Supplied records below:

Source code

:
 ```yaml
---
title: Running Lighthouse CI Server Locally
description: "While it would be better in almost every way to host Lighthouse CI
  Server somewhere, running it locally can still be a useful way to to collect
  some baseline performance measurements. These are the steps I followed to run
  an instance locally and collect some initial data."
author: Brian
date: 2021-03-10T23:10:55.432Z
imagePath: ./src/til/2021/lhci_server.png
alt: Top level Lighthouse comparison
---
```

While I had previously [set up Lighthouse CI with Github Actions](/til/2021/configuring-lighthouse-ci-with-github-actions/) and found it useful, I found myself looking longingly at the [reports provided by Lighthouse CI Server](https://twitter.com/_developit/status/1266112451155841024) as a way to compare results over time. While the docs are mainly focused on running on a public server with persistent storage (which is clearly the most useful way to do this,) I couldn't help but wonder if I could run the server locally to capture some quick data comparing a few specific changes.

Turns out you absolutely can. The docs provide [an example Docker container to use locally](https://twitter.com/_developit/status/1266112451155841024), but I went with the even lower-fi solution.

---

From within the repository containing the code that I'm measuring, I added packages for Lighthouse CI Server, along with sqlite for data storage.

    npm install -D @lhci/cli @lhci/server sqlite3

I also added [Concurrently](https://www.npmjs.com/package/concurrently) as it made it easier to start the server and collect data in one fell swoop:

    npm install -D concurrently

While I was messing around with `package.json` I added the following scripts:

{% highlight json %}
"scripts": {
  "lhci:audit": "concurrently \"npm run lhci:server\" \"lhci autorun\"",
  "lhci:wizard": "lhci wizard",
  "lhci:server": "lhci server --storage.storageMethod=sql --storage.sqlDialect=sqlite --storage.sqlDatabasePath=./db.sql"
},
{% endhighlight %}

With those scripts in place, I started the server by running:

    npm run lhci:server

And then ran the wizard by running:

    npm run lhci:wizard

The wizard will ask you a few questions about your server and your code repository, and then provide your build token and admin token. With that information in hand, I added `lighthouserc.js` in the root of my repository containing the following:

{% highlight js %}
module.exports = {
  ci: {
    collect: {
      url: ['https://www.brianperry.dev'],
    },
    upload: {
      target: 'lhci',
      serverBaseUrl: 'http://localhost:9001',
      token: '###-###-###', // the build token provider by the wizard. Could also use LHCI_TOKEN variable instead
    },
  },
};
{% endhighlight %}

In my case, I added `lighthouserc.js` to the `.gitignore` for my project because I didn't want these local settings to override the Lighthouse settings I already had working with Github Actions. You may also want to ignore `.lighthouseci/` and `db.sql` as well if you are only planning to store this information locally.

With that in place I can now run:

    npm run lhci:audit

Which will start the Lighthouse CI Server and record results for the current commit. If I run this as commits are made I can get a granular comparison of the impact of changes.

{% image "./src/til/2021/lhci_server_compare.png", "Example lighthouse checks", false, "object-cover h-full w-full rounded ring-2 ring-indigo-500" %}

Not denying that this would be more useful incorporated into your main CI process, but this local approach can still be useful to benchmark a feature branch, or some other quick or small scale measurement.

End of Supplied records.

## What is needed
How many lines in the data above contain the string "code"? Reply with only the number.

## Expected answer
3